Question

In the figure the emf of the cell is 2V and internal resistance is negligible. The resistance of the voltmeter is 80 ohms. The reading on the voltmeter will be

A. 2 volt
B. 1.33 volt
C. 1.60 volt
D. 0.80 volt

Answer 1

Hint: As the voltmeter has a resistance comparable to the component it has been applied across, we will not ignore the resistance on the voltmeter and will consider it a part of the circuit and solve for the potential difference accordingly.

Formula used:
Sum of resistance in series
$R={{R}_{1}}+{{R}_{2}}$
Sum of resistances in parallel
$\dfrac{1}{R}=\dfrac{1}{{{R}_{1}}}+\dfrac{1}{{{R}_{2}}}$
Ohm’s Law
$V=IR$

Complete step-by-step solution:
As the resistance of the component the voltmeter has been applied across is comparable to the resistance of the voltmeter, we will consider the resistance of the Voltmeter and can redraw the circuit as such

And now we will have to find the potential difference between points A and B. First, we will find the resultant resistance between the points.

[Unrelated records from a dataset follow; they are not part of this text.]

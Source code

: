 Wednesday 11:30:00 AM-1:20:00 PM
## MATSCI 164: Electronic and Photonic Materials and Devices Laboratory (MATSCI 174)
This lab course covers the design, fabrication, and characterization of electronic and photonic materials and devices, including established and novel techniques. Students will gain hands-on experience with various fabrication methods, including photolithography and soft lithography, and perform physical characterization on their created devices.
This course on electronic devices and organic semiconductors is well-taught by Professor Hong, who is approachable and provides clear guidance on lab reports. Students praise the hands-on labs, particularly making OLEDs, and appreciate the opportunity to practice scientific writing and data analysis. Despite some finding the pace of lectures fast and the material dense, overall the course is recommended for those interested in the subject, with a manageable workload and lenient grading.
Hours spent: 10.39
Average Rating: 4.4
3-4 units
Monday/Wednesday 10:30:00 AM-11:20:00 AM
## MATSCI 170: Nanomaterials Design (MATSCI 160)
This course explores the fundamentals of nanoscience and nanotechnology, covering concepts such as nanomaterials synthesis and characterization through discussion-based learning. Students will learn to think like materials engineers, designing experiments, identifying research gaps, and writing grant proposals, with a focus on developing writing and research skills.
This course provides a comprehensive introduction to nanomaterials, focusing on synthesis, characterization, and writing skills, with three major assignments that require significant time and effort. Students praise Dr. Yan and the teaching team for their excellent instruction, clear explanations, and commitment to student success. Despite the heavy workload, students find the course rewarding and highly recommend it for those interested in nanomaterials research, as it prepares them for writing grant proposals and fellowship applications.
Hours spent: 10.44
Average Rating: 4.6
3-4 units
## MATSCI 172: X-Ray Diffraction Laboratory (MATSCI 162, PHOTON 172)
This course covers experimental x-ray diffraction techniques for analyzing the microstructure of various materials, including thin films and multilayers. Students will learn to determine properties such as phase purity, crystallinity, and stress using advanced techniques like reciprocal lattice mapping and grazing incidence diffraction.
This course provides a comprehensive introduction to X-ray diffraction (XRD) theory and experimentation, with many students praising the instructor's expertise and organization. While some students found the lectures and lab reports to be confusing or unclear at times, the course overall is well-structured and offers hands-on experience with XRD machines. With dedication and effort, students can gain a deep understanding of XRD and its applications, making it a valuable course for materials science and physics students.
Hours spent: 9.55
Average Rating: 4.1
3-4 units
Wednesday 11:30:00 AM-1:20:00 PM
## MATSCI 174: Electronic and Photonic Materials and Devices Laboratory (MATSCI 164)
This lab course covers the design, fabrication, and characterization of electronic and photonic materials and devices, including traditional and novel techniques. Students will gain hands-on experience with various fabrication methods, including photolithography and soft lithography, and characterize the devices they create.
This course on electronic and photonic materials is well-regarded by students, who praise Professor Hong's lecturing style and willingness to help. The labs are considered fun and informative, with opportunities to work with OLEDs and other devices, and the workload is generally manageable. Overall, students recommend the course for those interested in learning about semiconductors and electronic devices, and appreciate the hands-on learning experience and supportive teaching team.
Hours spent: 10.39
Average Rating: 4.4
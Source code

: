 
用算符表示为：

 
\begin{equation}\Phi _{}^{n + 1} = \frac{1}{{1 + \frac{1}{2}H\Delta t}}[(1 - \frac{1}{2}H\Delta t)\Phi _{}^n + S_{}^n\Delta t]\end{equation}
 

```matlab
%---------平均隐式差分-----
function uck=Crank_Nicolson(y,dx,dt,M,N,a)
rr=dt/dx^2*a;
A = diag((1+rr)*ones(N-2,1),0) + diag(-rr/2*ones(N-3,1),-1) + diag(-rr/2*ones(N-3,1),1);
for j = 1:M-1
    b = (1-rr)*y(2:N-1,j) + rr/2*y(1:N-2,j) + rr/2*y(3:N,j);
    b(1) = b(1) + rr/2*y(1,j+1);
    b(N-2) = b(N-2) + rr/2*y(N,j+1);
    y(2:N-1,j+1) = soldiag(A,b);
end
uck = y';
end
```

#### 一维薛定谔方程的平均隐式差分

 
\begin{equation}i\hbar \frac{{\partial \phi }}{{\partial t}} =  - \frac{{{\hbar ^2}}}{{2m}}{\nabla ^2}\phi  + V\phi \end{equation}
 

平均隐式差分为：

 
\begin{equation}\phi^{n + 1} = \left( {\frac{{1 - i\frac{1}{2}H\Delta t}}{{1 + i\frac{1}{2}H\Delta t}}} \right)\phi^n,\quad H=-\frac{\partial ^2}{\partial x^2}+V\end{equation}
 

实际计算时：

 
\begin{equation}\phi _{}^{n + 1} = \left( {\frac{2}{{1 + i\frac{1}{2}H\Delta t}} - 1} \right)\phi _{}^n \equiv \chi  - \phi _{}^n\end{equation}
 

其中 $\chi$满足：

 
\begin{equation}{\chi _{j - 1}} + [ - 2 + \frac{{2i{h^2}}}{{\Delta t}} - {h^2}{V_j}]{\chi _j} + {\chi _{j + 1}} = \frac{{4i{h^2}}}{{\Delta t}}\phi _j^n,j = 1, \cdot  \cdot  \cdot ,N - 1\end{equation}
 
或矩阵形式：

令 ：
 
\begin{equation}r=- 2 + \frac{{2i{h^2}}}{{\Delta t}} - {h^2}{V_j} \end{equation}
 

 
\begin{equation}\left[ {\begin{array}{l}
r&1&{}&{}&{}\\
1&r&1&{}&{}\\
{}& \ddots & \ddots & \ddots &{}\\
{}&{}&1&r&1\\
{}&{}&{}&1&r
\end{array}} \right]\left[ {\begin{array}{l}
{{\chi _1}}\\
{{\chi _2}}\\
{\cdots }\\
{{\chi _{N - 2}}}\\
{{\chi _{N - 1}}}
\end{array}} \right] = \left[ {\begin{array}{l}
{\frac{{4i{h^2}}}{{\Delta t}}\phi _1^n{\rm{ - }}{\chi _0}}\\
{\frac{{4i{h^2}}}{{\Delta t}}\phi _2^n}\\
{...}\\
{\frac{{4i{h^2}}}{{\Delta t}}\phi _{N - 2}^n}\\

Using the formula for Sum of resistances in the parallel arrangement we get
$\begin{align}
& \Rightarrow\dfrac{1}{R}=\dfrac{1}{{{R}_{1}}}+\dfrac{1}{{{R}_{2}}}=\dfrac{1}{80}+\dfrac{1}{80}=\dfrac{2}{80} \\
& \Rightarrow R=40\Omega \\
\end{align}$
The total resistance for the circuit will be the sum of this equivalent resistance and the remaining resistance.
Total resistance $=40+20=60\Omega $
Using ohm’s law, we get the current through the circuit as
$V=IR\Rightarrow I=\dfrac{V}{R}=\dfrac{2}{60}=\dfrac{1}{30}A$
Now, due to this current, the potential difference on the equivalent resistance due to the resistances in the parallel arrangement is
\[V=IR=\dfrac{1}{30}\times 40=\dfrac{4}{3}=1.33V\].
This is the potential difference between points A and B and this will be the potential difference across the voltmeter and be displayed on the voltmeter. Hence, the correct option is B, i.e. 1.33 volt.

Note: The resistances in the voltmeter must be very high so that they don’t interfere with the circuit. The voltmeter used in the given problem must not have been designed to be used in such a circuit and must have been designed to be used in systems where very low resistances are used.